_EXERCISE_: Every entry that follows should be reproduced exactly.

-- INFORMATION PROVIDED follows --

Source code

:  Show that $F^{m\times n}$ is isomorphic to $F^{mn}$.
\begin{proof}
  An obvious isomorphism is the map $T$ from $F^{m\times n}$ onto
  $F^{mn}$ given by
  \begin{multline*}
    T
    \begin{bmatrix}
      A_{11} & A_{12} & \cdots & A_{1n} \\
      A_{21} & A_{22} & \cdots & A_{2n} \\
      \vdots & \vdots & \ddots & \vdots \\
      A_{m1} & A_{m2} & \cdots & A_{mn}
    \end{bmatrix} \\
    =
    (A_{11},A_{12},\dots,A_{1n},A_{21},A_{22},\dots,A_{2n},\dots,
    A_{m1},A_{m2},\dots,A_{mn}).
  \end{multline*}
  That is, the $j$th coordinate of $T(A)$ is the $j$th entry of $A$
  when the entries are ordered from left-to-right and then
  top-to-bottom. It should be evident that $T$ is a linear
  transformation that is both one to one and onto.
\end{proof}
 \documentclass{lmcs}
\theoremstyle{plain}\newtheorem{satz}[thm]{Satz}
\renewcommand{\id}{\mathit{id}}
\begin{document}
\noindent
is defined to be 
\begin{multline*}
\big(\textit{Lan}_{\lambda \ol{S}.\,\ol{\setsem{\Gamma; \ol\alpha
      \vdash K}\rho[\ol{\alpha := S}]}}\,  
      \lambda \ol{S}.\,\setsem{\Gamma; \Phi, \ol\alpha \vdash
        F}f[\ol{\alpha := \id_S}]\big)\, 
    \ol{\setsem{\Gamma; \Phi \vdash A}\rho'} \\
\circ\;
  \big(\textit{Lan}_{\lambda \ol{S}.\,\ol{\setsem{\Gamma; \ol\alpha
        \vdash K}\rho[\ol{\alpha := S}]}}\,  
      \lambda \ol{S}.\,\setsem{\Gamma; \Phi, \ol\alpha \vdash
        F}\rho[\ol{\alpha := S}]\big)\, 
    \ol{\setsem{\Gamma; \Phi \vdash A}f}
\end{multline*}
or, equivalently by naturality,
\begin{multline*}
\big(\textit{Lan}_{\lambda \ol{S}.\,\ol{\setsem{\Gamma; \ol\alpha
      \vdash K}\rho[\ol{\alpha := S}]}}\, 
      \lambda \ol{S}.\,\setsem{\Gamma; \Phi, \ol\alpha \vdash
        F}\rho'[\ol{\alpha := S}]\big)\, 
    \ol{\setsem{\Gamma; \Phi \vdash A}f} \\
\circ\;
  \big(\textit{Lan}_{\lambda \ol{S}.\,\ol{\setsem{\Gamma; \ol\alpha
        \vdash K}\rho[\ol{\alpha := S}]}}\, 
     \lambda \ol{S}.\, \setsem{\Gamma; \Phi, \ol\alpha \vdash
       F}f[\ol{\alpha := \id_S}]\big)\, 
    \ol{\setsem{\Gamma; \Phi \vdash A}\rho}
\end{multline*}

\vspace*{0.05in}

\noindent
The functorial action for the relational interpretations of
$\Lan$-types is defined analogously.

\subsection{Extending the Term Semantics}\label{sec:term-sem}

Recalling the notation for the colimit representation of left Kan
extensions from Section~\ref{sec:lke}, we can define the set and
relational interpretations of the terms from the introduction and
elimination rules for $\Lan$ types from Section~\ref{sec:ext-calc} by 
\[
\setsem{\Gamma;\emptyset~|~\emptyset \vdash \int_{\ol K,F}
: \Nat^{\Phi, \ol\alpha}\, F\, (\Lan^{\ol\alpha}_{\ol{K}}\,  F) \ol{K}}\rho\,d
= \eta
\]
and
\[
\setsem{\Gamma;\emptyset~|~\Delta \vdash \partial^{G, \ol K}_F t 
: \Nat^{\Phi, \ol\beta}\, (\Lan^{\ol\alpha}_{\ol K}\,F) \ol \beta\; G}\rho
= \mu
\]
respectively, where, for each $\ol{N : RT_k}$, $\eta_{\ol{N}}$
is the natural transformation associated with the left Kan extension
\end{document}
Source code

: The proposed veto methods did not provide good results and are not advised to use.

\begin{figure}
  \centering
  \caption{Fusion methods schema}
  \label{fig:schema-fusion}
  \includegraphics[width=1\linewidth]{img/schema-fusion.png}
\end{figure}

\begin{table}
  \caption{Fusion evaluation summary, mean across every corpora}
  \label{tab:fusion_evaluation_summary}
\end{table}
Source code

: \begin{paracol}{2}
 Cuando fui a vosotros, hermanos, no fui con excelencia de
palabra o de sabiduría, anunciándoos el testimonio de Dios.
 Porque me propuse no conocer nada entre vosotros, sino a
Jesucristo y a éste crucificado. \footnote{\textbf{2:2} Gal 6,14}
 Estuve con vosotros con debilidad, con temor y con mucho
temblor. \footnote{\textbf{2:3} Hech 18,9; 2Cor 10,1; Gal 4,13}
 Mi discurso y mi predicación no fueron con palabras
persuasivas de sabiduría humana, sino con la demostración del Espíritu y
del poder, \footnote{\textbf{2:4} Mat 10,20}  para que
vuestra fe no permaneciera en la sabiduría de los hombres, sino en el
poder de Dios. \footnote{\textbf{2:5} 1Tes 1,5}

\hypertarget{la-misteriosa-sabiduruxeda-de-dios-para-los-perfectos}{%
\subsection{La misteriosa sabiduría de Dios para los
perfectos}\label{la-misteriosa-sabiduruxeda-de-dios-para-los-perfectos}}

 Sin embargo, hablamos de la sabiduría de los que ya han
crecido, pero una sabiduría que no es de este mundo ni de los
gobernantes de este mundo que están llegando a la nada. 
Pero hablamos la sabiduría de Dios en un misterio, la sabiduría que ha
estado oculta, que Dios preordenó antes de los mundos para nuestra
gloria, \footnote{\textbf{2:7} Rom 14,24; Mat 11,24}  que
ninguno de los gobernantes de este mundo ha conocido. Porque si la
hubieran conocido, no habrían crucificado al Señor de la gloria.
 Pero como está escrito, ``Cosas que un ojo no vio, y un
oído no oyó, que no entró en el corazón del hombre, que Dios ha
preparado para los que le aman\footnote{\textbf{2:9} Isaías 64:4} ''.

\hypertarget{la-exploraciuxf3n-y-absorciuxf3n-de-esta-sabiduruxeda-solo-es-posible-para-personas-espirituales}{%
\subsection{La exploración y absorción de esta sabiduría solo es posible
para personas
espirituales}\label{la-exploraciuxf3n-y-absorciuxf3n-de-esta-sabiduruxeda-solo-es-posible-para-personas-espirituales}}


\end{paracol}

-- INFORMATION PROVIDED concluded --

_TASK ANSWER_:
Source code

:  Show that $F^{m\times n}$ is isomorphic to $F^{mn}$.
\begin{proof}
  An obvious isomorphism is the map $T$ from $F^{m\times n}$ onto
  $F^{mn}$ given by
  \begin{multline*}
    T
    \begin{bmatrix}
      A_{11} & A_{12} & \cdots & A_{1n} \\
      A_{21} & A_{22} & \cdots & A_{2n} \\
      \vdots & \vdots & \ddots & \vdots \\
      A_{m1} & A_{m2} & \cdots & A_{mn}
    \end{bmatrix} \\
    =
    (A_{11},A_{12},\dots,A_{1n},A_{21},A_{22},\dots,A_{2n},\dots,
    A_{m1},A_{m2},\dots,A_{mn}).
  \end{multline*}
  That is, the $j$th coordinate of $T(A)$ is the $j$th entry of $A$
  when the entries are ordered from left-to-right and then
  top-to-bottom. It should be evident that $T$ is a linear
  transformation that is both one to one and onto.
\end{proof}
 \documentclass{lmcs}
\theoremstyle{plain}\newtheorem{satz}[thm]{Satz}
\renewcommand{\id}{\mathit{id}}
\begin{document}
\noindent
is defined to be 
\begin{multline*}
\big(\textit{Lan}_{\lambda \ol{S}.\,\ol{\setsem{\Gamma; \ol\alpha
      \vdash K}\rho[\ol{\alpha := S}]}}\,  
      \lambda \ol{S}.\,\setsem{\Gamma; \Phi, \ol\alpha \vdash
        F}f[\ol{\alpha := \id_S}]\big)\, 
    \ol{\setsem{\Gamma; \Phi \vdash A}\rho'} \\
\circ\;
  \big(\textit{Lan}_{\lambda \ol{S}.\,\ol{\setsem{\Gamma; \ol\alpha
        \vdash K}\rho[\ol{\alpha := S}]}}\,  
      \lambda \ol{S}.\,\setsem{\Gamma; \Phi, \ol\alpha \vdash
        F}\rho[\ol{\alpha := S}]\big)\, 
    \ol{\setsem{\Gamma; \Phi \vdash A}f}
\end{multline*}
or, equivalently by naturality,
\begin{multline*}
\big(\textit{Lan}_{\lambda \ol{S}.\,\ol{\setsem{\Gamma; \ol\alpha
      \vdash K}\rho[\ol{\alpha := S}]}}\, 
      \lambda \ol{S}.\,\setsem{\Gamma; \Phi, \ol\alpha \vdash
        F}\rho'[\ol{\alpha := S}]\big)\, 
    \ol{\setsem{\Gamma; \Phi \vdash A}f} \\
\circ\;
  \big(\textit{Lan}_{\lambda \ol{S}.\,\ol{\setsem{\Gamma; \ol\alpha
        \vdash K}\rho[\ol{\alpha := S}]}}\, 
     \lambda \ol{S}.\, \setsem{\Gamma; \Phi, \ol\alpha \vdash
       F}f[\ol{\alpha := \id_S}]\big)\, 
    \ol{\setsem{\Gamma; \Phi \vdash A}\rho}
\end{multline*}

\vspace*{0.05in}

\noindent
The functorial action for the relational interpretations of
$\Lan$-types is defined analogously.

\subsection{Extending the Term Semantics}\label{sec:term-sem}

Recalling the notation for the colimit representation of left Kan
extensions from Section~\ref{sec:lke}, we can define the set and
relational interpretations of the terms from the introduction and
elimination rules for $\Lan$ types from Section~\ref{sec:ext-calc} by 
\[
\setsem{\Gamma;\emptyset~|~\emptyset \vdash \int_{\ol K,F}
: \Nat^{\Phi, \ol\alpha}\, F\, (\Lan^{\ol\alpha}_{\ol{K}}\,  F) \ol{K}}\rho\,d
= \eta
\]
and
\[
\setsem{\Gamma;\emptyset~|~\Delta \vdash \partial^{G, \ol K}_F t 
: \Nat^{\Phi, \ol\beta}\, (\Lan^{\ol\alpha}_{\ol K}\,F) \ol \beta\; G}\rho
= \mu
\]
respectively, where, for each $\ol{N : RT_k}$, $\eta_{\ol{N}}$
is the natural transformation associated with the left Kan extension
\end{document}
Source code

: The proposed veto methods did not provide good results and are not advised to use.

\begin{figure}
  \centering
  \caption{Fusion methods schema}
  \label{fig:schema-fusion}
  \includegraphics[width=1\linewidth]{img/schema-fusion.png}
\end{figure}

\begin{table}
  \caption{Fusion evaluation summary, mean across every corpora}
  \label{tab:fusion_evaluation_summary}
\end{table}
Source code

: \begin{paracol}{2}
 Cuando fui a vosotros, hermanos, no fui con excelencia de
palabra o de sabiduría, anunciándoos el testimonio de Dios.
 Porque me propuse no conocer nada entre vosotros, sino a
Jesucristo y a éste crucificado. \footnote{\textbf{2:2} Gal 6,14}
 Estuve con vosotros con debilidad, con temor y con mucho
temblor. \footnote{\textbf{2:3} Hech 18,9; 2Cor 10,1; Gal 4,13}
 Mi discurso y mi predicación no fueron con palabras
persuasivas de sabiduría humana, sino con la demostración del Espíritu y
del poder, \footnote{\textbf{2:4} Mat 10,20}  para que
vuestra fe no permaneciera en la sabiduría de los hombres, sino en el
poder de Dios. \footnote{\textbf{2:5} 1Tes 1,5}

\hypertarget{la-misteriosa-sabiduruxeda-de-dios-para-los-perfectos}{%
\subsection{La misteriosa sabiduría de Dios para los
perfectos}\label{la-misteriosa-sabiduruxeda-de-dios-para-los-perfectos}}

 Sin embargo, hablamos de la sabiduría de los que ya han
crecido, pero una sabiduría que no es de este mundo ni de los
gobernantes de este mundo que están llegando a la nada. 
Pero hablamos la sabiduría de Dios en un misterio, la sabiduría que ha
estado oculta, que Dios preordenó antes de los mundos para nuestra
gloria, \footnote{\textbf{2:7} Rom 14,24; Mat 11,24}  que
ninguno de los gobernantes de este mundo ha conocido. Porque si la
hubieran conocido, no habrían crucificado al Señor de la gloria.
 Pero como está escrito, ``Cosas que un ojo no vio, y un
oído no oyó, que no entró en el corazón del hombre, que Dios ha
preparado para los que le aman\footnote{\textbf{2:9} Isaías 64:4} ''.

\hypertarget{la-exploraciuxf3n-y-absorciuxf3n-de-esta-sabiduruxeda-solo-es-posible-para-personas-espirituales}{%
\subsection{La exploración y absorción de esta sabiduría solo es posible
para personas
espirituales}\label{la-exploraciuxf3n-y-absorciuxf3n-de-esta-sabiduruxeda-solo-es-posible-para-personas-espirituales}}


\end{paracol}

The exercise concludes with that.